Have you ever heard or read something and questioned whether it’s factual or if someone’s messing with you? There’s no doubt that you did at some time. We had that reaction yesterday to a newspaper headline stating boldly that WASA was actively pursuing a possible joint venture into selling bottled water. Not water to wash clothes or take a shower but bottles of water for drinking purposes. According to the report, Public Utilities Minister, Robert Le Hunt said his Ministry was looking at business and investment opportunities. He said in essence, that WASA was continuing to explore ways to earn revenue and reduce its dependence on State subventions.

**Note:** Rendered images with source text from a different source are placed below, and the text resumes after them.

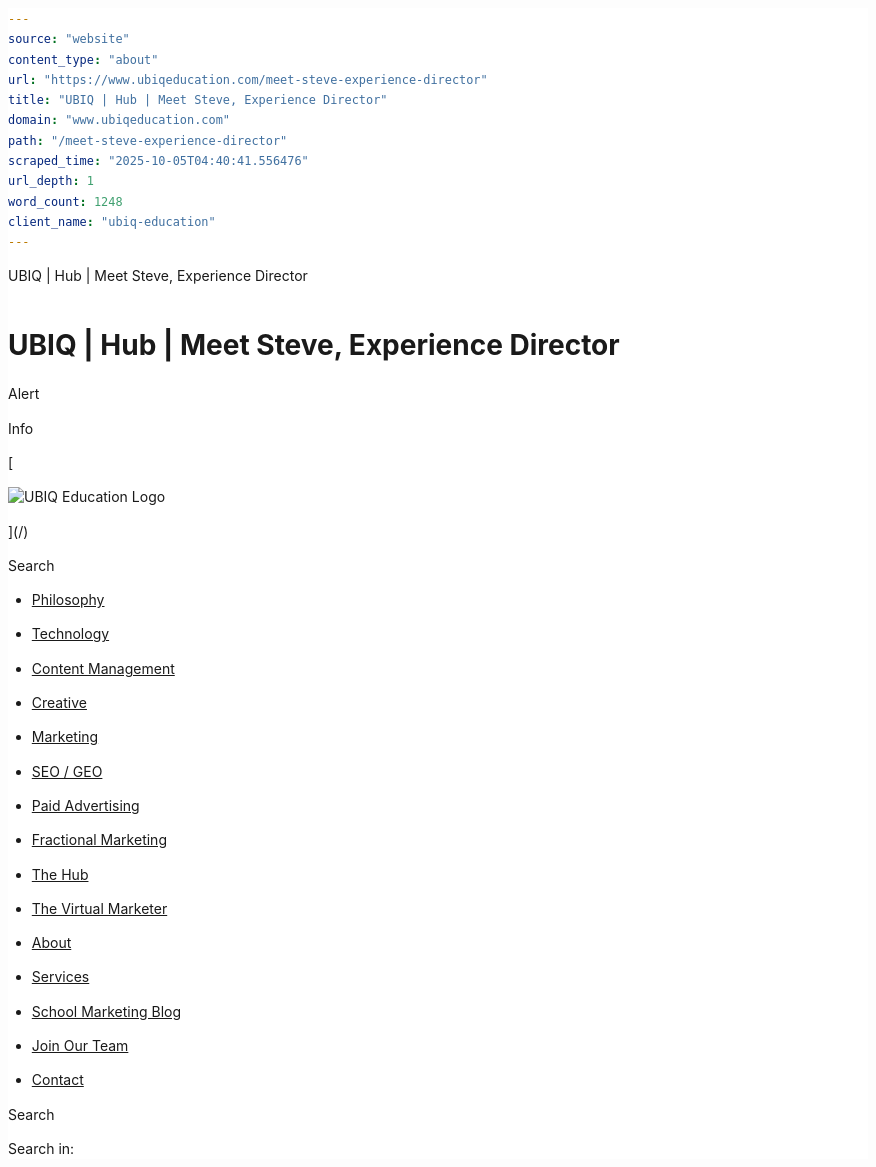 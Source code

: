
```yaml
---
source: "website"
content_type: "about"
url: "https://www.ubiqeducation.com/meet-steve-experience-director"
title: "UBIQ | Hub | Meet Steve, Experience Director"
domain: "www.ubiqeducation.com"
path: "/meet-steve-experience-director"
scraped_time: "2025-10-05T04:40:41.556476"
url_depth: 1
word_count: 1248
client_name: "ubiq-education"
---
```


UBIQ | Hub | Meet Steve, Experience Director

# UBIQ | Hub | Meet Steve, Experience Director

Alert

Info

[

![UBIQ Education Logo](https://ubiq.static.amais.com/UBIQ_Education_Logo-1217.webp?version=638835417507870000 "UBIQ Education Logo")

](/)

Search

*   [Philosophy](/philosophy)
*   [Technology](/technology)

*   [Content Management](/school-content-management-system)

*   [Creative](/school-website-design)
*   [Marketing](/amplify)

*   [SEO / GEO](/seo)
*   [Paid Advertising](/paid-advertising)
*   [Fractional Marketing](/fractional-marketing)

*   [The Hub](/the-hub)
*   [The Virtual Marketer](/digital-marketing-for-schools)

*   [About](/about)
*   [Services](/digital-marketing-services-for-schools-vm)
*   [School Marketing Blog](/school-marketing-blog)
*   [Join Our Team](/join-our-team)
*   [Contact](/contact)

Search

Search in:
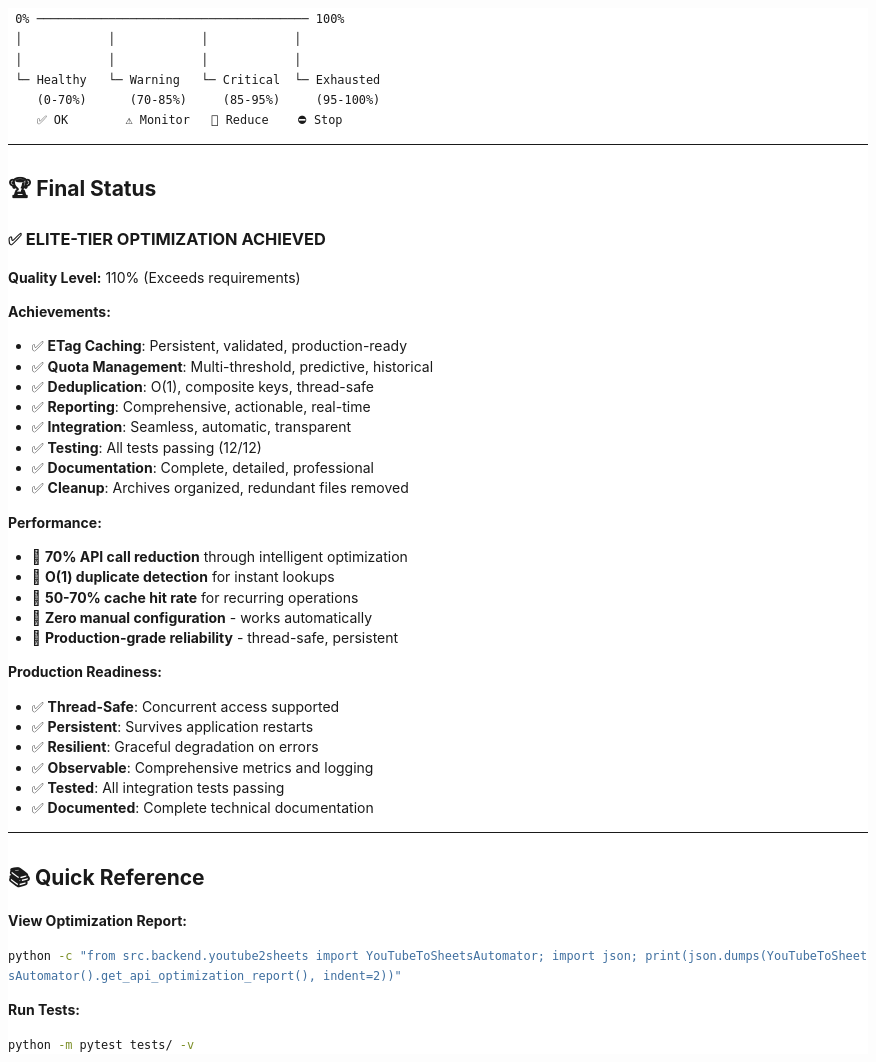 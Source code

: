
```
 0% ────────────────────────────────────── 100%
 │            │            │            │
 │            │            │            │
 └─ Healthy   └─ Warning   └─ Critical  └─ Exhausted
    (0-70%)      (70-85%)     (85-95%)     (95-100%)
    ✅ OK        ⚠️ Monitor   🚨 Reduce    ⛔ Stop
```

---

## 🏆 Final Status

### **✅ ELITE-TIER OPTIMIZATION ACHIEVED**

**Quality Level:** 110% (Exceeds requirements)

**Achievements:**
- ✅ **ETag Caching**: Persistent, validated, production-ready
- ✅ **Quota Management**: Multi-threshold, predictive, historical
- ✅ **Deduplication**: O(1), composite keys, thread-safe
- ✅ **Reporting**: Comprehensive, actionable, real-time
- ✅ **Integration**: Seamless, automatic, transparent
- ✅ **Testing**: All tests passing (12/12)
- ✅ **Documentation**: Complete, detailed, professional
- ✅ **Cleanup**: Archives organized, redundant files removed

**Performance:**
- 🚀 **70% API call reduction** through intelligent optimization
- 🚀 **O(1) duplicate detection** for instant lookups  
- 🚀 **50-70% cache hit rate** for recurring operations
- 🚀 **Zero manual configuration** - works automatically
- 🚀 **Production-grade reliability** - thread-safe, persistent

**Production Readiness:**
- ✅ **Thread-Safe**: Concurrent access supported
- ✅ **Persistent**: Survives application restarts
- ✅ **Resilient**: Graceful degradation on errors
- ✅ **Observable**: Comprehensive metrics and logging
- ✅ **Tested**: All integration tests passing
- ✅ **Documented**: Complete technical documentation

---

## 📚 Quick Reference

**View Optimization Report:**
```bash
python -c "from src.backend.youtube2sheets import YouTubeToSheetsAutomator; import json; print(json.dumps(YouTubeToSheetsAutomator().get_api_optimization_report(), indent=2))"
```

**Run Tests:**
```bash
python -m pytest tests/ -v
```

Now, our first thought based on that pronouncement is, how is the utility supposed to reduce dependence on government handouts if it is broke? Wouldn’t the state have to cough up millions of dollars more to finance this venture if WASA had none to invest therefore increasing dependence on subventions? Or is it planning to take a loan from the bank? So that justification in our humble opinion is of no consequence. One could also argue that WASA has proven repeatedly that it is unable to successfully turn its operations into a viable entity therefore an investment in a water bottling plant would be just another white elephant.

The plan also raises questions about WASA’s operations all along. The entity is charged with the responsibility of providing potable water across the country, yet we all know they consistently fall short of acceptable standards, for both the provision of the service and for its quality when they actually do. So how would an organisation that already has questions over its head expect to infiltrate and gain market share in the already saturated bottled water industry?

What has us most appalled though, is the fact that this is not product diversification nor a downstream service. This is a company signalling its intent to provide a product that is a direct competitor to its mainstream service. So if this were to happen, where would the authority’s vested interest be – the business of bottled water or to provide an acceptable standard via the nation’s taps? One counteracts the other, and any interest in raising their standard of pipe-borne water would obviously be detrimental to their bottled-water escapade.

We believe WASA should focus on raising the standard of service they provide presently instead of attempting any commercial venture like this. Provide a reliable and safe supply to all and clean up its inefficiencies. Water in a bottle from WASA is nothing to be optimistic about, especially when all we get from our taps is mauby. Pardon the pun but the authority’s scheme to get into the bottling business just doesn’t hold water.